これまでの通念では、外国人を対象にした差別的なデモは、社会に対する不満や不安が産み落とした排外主義運動で、その担い手は社会の中で弱い立場にある者、つまり負け組だと思われていたのが、実態はまるで違っていることに驚いた、と氏はいうのである。

社会の勝ち組にあるものが極右的な運動を支持している例は、ツイッターで橋下徹をフォローしている連中にも見られるようだ。政治社会学者の松谷満氏が世界1912年7月号に寄稿した「誰が橋下を支持しているか」という小論は、橋下の支持者の実態を詳しく分析したものだったが、それによれば、橋下の支持者の大多数も、いわゆる勝ち組に属するような人々だった、ということだった。

こうした極右の担い手が、社会の勝ち組によって占められているというのは、ある意味でショッキングだ。彼らの排外主義的な行為は、社会に対する不満や不安のあらわれなのではなく、単なる弱い者いじめに映る。弱い者いじめが大手を振ってまかり通るような社会は、やはり病んだ社会だといわねばならない。日本はいつから、こんなに病んだ社会になってしまったのか。筆者にはそれがショッキングな事態として映るのだ。

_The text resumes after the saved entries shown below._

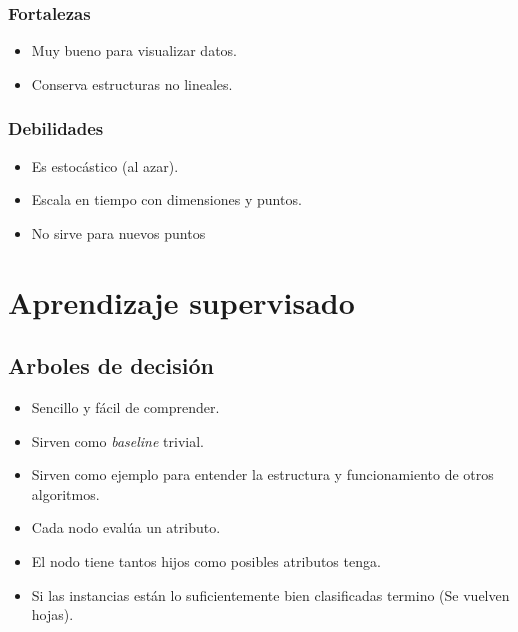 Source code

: \documentclass[titlepage,a4paper]{article}
\begin{document}
\subsubsection*{Fortalezas}
\begin{itemize}
    \item Muy bueno para visualizar datos.
    \item Conserva estructuras no lineales.
\end{itemize}

\subsubsection*{Debilidades}
\begin{itemize}
    \item Es estocástico (al azar).
    \item Escala en tiempo con dimensiones y puntos.
    \item No sirve para nuevos puntos
\end{itemize}

\newpage

\section{Aprendizaje supervisado}
\subsection{Arboles de decisión}
\begin{itemize}
    \item Sencillo y fácil de comprender.
    \item Sirven como \textit{baseline} trivial.
    \item Sirven como ejemplo para entender la estructura y funcionamiento de otros algoritmos.
    \item Cada nodo evalúa un atributo.
    \item El nodo tiene tantos hijos como posibles atributos tenga.
    \item Si las instancias están lo suficientemente bien clasificadas termino (Se vuelven hojas).
\end{itemize}
\end{document}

ところで、在特会によるヘイトスピーチが問題になって、ヘイトスピーチを法律で規制すべきだという議論が起こっている。色々な議論がありうるだろうが、筆者は慎重に対処すべきだと思っている。ヘイトスピーチといえども言論活動の一種には違いないのであるから、それを法律で規制することには、言論の自由に対する一種の危うさも付きまとうと思うからだ。